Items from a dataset
※ ※ ※

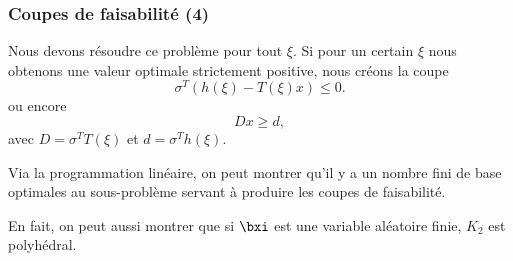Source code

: \begin{frame}
	\frametitle{Coupes de faisabilité (4)}
	
	Nous devons résoudre ce problème pour tout $\xi$.
	Si pour un certain $\xi$ nous obtenons une valeur optimale strictement
	positive, nous créons la coupe
	\[
	\sigma^T(h(\xi)-T(\xi)x) \leq 0.
	\]
	ou encore
	\[
	Dx \geq d,
	\]
	avec $D = \sigma^TT(\xi)$ et $d = \sigma^Th(\xi)$.
	
	\mbox{}
	
	Via la programmation linéaire, on peut montrer qu'il y a un nombre
	fini de base optimales au sous-problème servant à produire les coupes
	de faisabilité.
	\mbox{}
	
	En fait, on peut aussi montrer que si $\bxi$ est une variable aléatoire
	finie, $K_2$ est polyhédral.
	
\end{frame}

※ ※ ※

Exercise description ::
Pick every line of the data that includes the string "sigma".

Solution ::
	\sigma^T(h(\xi)-T(\xi)x) \leq 0.
	avec $D = \sigma^TT(\xi)$ et $d = \sigma^Th(\xi)$.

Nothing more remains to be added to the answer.